Aruba received some 4,000 passengers on the first three days it reopened to travel from the US. Despite mandating negative COVID-19 preboarding test results and screening on arrival, permitting visitors especially living in high-infection-rate states is obviously not without risk.
Nevertheless, both Curaçao and Bonaire, which are not letting Americans back in for now, dropped earlier plans to again close their airspace to sister island Aruba for this reason. Dutch Caribbean epidemiologist Izzy Gerstenbluth said precautions taken there to prevent importing a new coronavirus outbreak seemed sufficient.
That is good news for St. Maarten and Winair, also in relation to St. Eustatius and Saba. The former restored regular air traffic from St. Maarten with certain restrictions, while the latter has done so for only essential and not leisure incoming travel, but is at least allowing transfers at Princess Juliana International Airport (PJIA).
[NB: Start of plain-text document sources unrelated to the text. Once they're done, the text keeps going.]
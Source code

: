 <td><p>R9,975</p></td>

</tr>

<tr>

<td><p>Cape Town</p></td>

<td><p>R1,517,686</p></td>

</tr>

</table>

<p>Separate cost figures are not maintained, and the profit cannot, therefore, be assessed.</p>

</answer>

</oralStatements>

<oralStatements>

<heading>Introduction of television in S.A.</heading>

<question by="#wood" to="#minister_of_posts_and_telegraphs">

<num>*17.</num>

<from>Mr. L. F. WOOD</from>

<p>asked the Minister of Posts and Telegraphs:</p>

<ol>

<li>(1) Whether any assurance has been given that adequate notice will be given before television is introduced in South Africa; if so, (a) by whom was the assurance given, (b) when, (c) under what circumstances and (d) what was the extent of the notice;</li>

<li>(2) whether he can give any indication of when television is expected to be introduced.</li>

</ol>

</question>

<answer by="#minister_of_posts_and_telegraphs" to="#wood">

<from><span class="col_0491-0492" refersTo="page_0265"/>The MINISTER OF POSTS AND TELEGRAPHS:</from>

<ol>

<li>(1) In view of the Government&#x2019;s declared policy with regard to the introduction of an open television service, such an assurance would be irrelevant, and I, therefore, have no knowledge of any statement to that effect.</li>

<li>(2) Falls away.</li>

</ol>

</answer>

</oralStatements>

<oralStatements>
Hopefully, this positive trend will not change if St. Maarten readmits US guests as currently planned per August 1 partly by necessity. “The Friendly Island” to a large extent depends on North American vacationers to drive its tourism economy, as is the case with Aruba.
Developments there in the coming days and weeks should serve as an important example of what can happen locally. People should not expect too much immediately, because even with the busy first weekend Aruba’s hotel association foresees an average room occupancy rate of just 9 per cent in July.
The country’s government therefore knows it cannot yet do without more liquidity assistance from the Netherlands, among other things for wage subsidies to prevent widespread business closures and mass layoffs. Talks are already ongoing about an advance on the third tranche of soft loans, even though there is no agreement on all new conditions for such.
However, Curaçao and St. Maarten must still comply with requirements for part of the second tranche regarding their payroll support and other financial aid programmes by July 15. So, while a lot of attention is being paid to the controversial Caribbean Reform Entity going forward, that piece of “unfinished business” is what should have priority at this moment.